Assigned task |
Two lines mark the range in the entries below: the one holding "economicos\_text.py & 15h" and the one holding "Esta evaluación proporciona". Set down those two and all lines between them, exactly.

Record excerpts |

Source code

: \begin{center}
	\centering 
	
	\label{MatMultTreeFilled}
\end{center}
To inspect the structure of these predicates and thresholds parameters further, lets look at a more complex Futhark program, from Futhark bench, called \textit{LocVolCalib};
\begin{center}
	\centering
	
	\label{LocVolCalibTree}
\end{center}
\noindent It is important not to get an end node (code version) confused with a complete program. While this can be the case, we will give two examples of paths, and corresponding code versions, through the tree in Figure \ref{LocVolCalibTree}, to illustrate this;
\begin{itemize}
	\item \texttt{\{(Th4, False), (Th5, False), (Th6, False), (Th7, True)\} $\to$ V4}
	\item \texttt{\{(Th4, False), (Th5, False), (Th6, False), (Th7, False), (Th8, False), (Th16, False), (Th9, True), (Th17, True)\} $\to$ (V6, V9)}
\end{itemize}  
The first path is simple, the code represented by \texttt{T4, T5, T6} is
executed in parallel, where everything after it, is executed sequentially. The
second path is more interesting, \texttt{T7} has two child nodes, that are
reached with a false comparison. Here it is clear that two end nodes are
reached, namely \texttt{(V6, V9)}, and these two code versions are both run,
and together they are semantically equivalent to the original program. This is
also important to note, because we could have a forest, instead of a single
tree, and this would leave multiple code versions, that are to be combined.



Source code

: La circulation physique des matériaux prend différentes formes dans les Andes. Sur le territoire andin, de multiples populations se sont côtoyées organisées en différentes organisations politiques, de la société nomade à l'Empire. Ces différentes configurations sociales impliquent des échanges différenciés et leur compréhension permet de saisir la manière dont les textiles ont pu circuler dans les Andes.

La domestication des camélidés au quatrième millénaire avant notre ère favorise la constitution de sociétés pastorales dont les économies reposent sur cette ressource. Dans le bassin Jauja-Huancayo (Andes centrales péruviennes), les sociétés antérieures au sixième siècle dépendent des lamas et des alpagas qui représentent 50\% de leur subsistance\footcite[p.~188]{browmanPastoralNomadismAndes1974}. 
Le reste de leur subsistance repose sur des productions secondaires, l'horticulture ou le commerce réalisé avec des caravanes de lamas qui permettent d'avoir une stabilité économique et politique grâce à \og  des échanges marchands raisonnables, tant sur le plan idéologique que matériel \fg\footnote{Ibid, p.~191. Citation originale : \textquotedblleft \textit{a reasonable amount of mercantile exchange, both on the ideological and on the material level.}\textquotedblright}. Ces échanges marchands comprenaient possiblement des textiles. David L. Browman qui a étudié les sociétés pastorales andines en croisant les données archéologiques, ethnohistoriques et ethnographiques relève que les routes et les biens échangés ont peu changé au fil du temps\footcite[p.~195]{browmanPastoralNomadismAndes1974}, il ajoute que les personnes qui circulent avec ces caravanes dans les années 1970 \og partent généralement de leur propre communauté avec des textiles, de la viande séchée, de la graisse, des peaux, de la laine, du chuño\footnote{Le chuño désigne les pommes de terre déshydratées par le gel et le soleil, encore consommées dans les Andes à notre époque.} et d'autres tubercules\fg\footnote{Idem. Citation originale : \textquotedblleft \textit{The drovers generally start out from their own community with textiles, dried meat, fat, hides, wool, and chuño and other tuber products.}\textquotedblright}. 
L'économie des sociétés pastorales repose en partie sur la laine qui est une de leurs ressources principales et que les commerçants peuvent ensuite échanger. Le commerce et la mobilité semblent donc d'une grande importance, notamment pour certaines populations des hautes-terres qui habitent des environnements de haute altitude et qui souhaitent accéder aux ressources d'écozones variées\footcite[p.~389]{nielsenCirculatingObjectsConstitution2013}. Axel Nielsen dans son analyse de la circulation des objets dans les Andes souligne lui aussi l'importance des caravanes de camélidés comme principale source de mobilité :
...
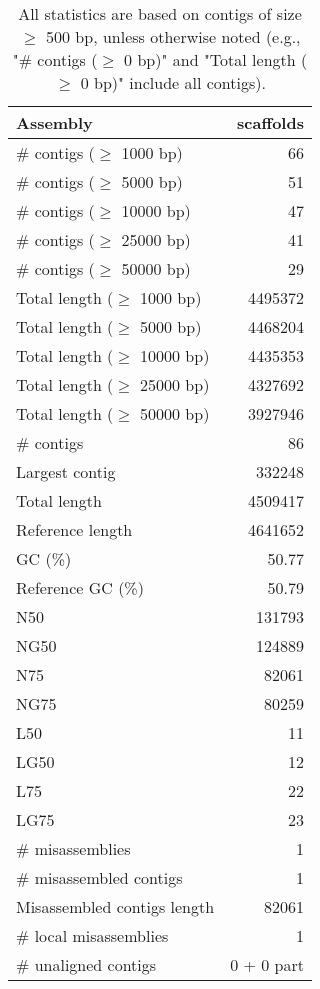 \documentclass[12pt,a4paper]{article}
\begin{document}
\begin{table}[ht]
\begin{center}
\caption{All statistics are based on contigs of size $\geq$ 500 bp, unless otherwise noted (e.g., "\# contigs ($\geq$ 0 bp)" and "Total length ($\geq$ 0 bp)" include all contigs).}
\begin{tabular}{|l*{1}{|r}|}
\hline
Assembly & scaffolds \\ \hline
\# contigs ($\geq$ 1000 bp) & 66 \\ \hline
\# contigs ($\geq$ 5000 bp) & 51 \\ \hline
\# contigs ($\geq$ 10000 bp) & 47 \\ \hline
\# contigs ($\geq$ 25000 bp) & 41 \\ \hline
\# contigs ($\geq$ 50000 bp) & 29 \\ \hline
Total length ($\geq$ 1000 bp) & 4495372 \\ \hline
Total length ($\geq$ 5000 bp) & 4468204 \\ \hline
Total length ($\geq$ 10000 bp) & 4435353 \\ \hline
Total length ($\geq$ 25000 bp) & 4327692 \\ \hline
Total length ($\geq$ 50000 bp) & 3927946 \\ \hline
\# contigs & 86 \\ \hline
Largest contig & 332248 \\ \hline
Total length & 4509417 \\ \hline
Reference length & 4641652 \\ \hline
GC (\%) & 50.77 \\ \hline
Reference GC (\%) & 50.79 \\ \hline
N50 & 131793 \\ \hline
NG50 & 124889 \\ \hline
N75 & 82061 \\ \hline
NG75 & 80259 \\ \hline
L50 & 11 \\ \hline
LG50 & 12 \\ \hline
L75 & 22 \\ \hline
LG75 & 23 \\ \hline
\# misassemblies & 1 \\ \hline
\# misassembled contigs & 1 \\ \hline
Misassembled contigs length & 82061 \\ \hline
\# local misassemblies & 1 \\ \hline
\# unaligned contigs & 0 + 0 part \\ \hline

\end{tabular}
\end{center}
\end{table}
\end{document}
--
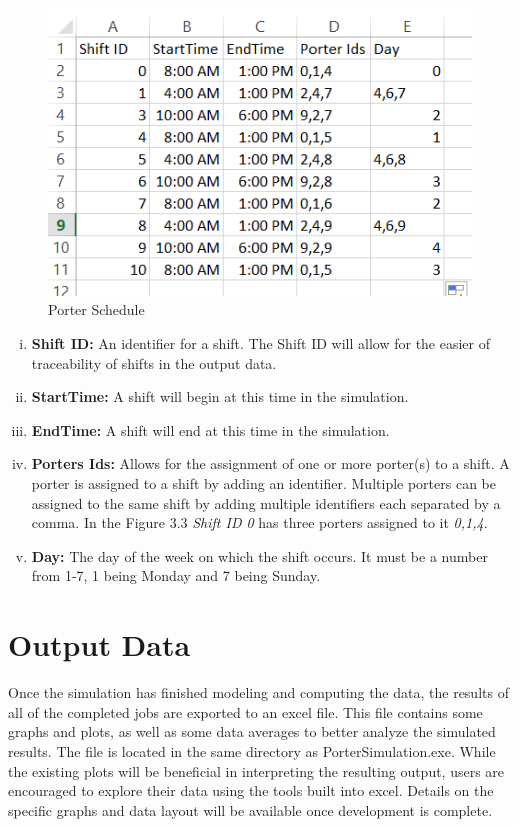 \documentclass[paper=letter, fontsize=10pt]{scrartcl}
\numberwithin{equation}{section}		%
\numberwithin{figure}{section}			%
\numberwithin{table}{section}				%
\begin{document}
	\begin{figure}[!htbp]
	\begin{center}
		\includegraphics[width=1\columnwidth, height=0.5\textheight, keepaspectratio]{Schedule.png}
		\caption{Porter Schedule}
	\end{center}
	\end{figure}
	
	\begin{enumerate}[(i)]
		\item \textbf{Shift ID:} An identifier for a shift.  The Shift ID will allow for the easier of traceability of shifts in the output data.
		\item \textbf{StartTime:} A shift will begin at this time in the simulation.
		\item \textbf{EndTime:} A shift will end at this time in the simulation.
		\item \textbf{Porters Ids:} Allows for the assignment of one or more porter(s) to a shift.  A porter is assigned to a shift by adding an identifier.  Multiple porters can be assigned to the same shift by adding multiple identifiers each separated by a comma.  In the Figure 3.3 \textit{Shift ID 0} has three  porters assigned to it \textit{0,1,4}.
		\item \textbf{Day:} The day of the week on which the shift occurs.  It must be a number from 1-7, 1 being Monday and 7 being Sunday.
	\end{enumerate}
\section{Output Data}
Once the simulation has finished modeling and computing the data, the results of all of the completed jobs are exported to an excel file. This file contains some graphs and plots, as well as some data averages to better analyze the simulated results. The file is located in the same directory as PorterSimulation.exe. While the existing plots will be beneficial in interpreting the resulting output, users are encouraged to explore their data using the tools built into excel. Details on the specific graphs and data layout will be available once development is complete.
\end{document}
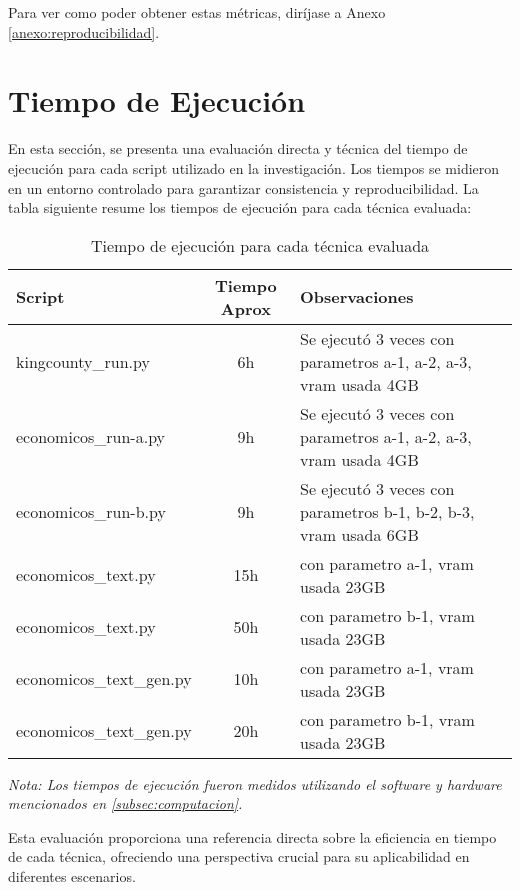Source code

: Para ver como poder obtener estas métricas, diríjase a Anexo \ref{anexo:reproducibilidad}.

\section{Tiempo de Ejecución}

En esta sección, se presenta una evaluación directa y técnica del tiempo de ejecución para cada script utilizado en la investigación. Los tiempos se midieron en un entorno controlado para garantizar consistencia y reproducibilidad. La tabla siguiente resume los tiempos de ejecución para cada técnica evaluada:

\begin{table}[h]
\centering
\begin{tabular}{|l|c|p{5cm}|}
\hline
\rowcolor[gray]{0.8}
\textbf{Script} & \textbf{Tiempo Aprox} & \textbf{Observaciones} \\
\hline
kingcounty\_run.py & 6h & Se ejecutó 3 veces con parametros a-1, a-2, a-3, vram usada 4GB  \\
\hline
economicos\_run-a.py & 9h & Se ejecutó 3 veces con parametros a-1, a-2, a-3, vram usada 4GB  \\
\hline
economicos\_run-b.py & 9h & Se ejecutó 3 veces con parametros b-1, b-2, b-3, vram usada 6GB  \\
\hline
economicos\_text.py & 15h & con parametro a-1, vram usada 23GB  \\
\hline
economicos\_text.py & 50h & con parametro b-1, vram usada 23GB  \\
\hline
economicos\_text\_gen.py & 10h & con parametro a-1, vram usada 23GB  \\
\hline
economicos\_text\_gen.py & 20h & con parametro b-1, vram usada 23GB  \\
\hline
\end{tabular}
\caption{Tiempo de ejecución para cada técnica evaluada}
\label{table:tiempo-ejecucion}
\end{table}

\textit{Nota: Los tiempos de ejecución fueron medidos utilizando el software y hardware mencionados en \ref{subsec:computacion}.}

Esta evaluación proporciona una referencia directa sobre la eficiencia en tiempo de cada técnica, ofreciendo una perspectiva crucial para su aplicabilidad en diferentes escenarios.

Written solution |
economicos\_text.py & 15h & con parametro a-1, vram usada 23GB  \\
\hline
economicos\_text.py & 50h & con parametro b-1, vram usada 23GB  \\
\hline
economicos\_text\_gen.py & 10h & con parametro a-1, vram usada 23GB  \\
\hline
economicos\_text\_gen.py & 20h & con parametro b-1, vram usada 23GB  \\
\hline
\end{tabular}
\caption{Tiempo de ejecución para cada técnica evaluada}
\label{table:tiempo-ejecucion}
\end{table}

\textit{Nota: Los tiempos de ejecución fueron medidos utilizando el software y hardware mencionados en \ref{subsec:computacion}.}

Esta evaluación proporciona una referencia directa sobre la eficiencia en tiempo de cada técnica, ofreciendo una perspectiva crucial para su aplicabilidad en diferentes escenarios.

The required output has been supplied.